For my latest project, kids were asked to create or design a simple machine. The simple machine needed to incorporate the different things we learned (different kinds of force, motion, levers, pulleys, wedges etc.) My students had a great time creating the machines, but it was hard for me to distinguish who knew what, so I decided to interview each group.
I sat down with each group individually and asked different kids very pointed questions about the specific outcomes they needed to demonstrate. If the student could not answer a question, I sent the group back because they had more learning to do. When they came back I would get the original student to explain it or sometimes I would mix it up and ask another group member. I would proceed in this fashion until I had covered all the intended learning. I was able to ensure that EVERYONE understood.
On the surface, it has been a time-consuming practice, but when I step back and analyze further I realize there are many efficiencies. For example:
1) The information I have is authentic.

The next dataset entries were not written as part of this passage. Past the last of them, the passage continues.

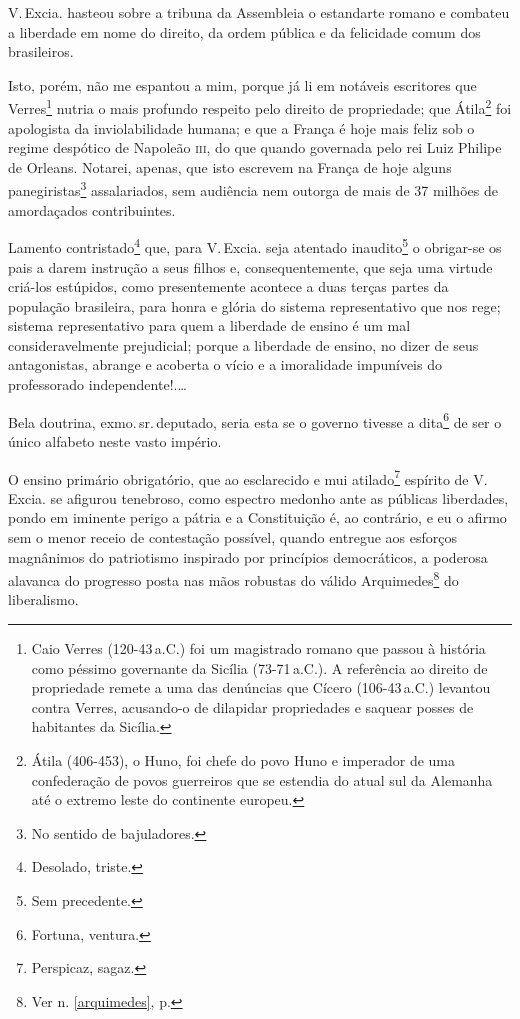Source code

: V.\,Excia. hasteou sobre a tribuna da Assembleia o estandarte romano e
combateu a liberdade em nome do direito, da ordem pública e da
felicidade comum dos brasileiros.

Isto, porém, não me espantou a mim, porque já li em notáveis escritores
que Verres\footnote{Caio Verres (120-43\,a.C.) foi um magistrado romano
  que passou à história como péssimo governante da Sicília (73-71\,a.C.).
  A referência ao direito de propriedade remete a uma das denúncias que
  Cícero (106-43\,a.C.) levantou contra Verres, acusando-o de dilapidar
  propriedades e saquear posses de habitantes da Sicília.} nutria o mais
profundo respeito pelo direito de propriedade; que Átila\footnote{Átila (406-453), 
o Huno, foi chefe do povo Huno e imperador de uma
  confederação de povos guerreiros que se estendia do atual sul da
  Alemanha até o extremo leste do continente europeu.} foi apologista da
inviolabilidade humana; e que a França é hoje mais feliz sob o regime
despótico de Napoleão \textsc{iii}, do que quando governada pelo rei Luiz Philipe
de Orleans. Notarei, apenas, que isto escrevem na França de hoje alguns
panegiristas\footnote{No sentido de bajuladores.} assalariados, sem
audiência nem outorga de mais de 37 milhões de amordaçados
contribuintes.

Lamento contristado\footnote{Desolado, triste.} que, para V.\,Excia.
seja atentado inaudito\footnote{Sem precedente.} o obrigar-se os pais
a darem instrução a seus filhos e, consequentemente, que seja uma
virtude criá-los estúpidos, como presentemente acontece a duas terças
partes da população brasileira, para honra e glória do sistema
representativo que nos rege; sistema representativo para quem a
liberdade de ensino é um mal consideravelmente prejudicial; porque a
liberdade de ensino, no dizer de seus antagonistas, abrange e acoberta o
vício e a imoralidade impuníveis do professorado independente!.\ldots{}

Bela doutrina, exmo.\,sr.\,deputado, seria esta se o governo tivesse a
dita\footnote{Fortuna, ventura.} de ser o único alfabeto neste vasto
império.

O ensino primário obrigatório, que ao esclarecido e mui
atilado\footnote{Perspicaz, sagaz.} espírito de V.\,Excia. se afigurou
tenebroso, como espectro medonho ante as públicas liberdades, pondo em
iminente perigo a pátria e a Constituição é, ao contrário, e eu o afirmo
sem o menor receio de contestação possível, quando entregue aos esforços
magnânimos do patriotismo inspirado por princípios democráticos, a
poderosa alavanca do progresso posta nas mãos robustas do válido
Arquimedes\footnote{Ver n. \ref{arquimedes}, p. \pageref{arquimedes}} 
do liberalismo.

I know exactly where each student is in their learning.
2) Students never finish their projects at the same time, so I have managed to get the assessing done while others are still finishing. This way I don’t have to take anything home and the students receive immediate feedback.
3) It forces collaboration. I don’t give the students the answers, they are forced to go back to their groups, figure out their mis-information fill in the gaps in their learning and come back when they are ready.
Granted this type of assessment is not easy and it does take the students a while to understand how to access other sources of information when I am busy (but that is a good thing). It is not effective for every project in every subject area, but it is a very effective tool to get a true understanding of what your students have learned.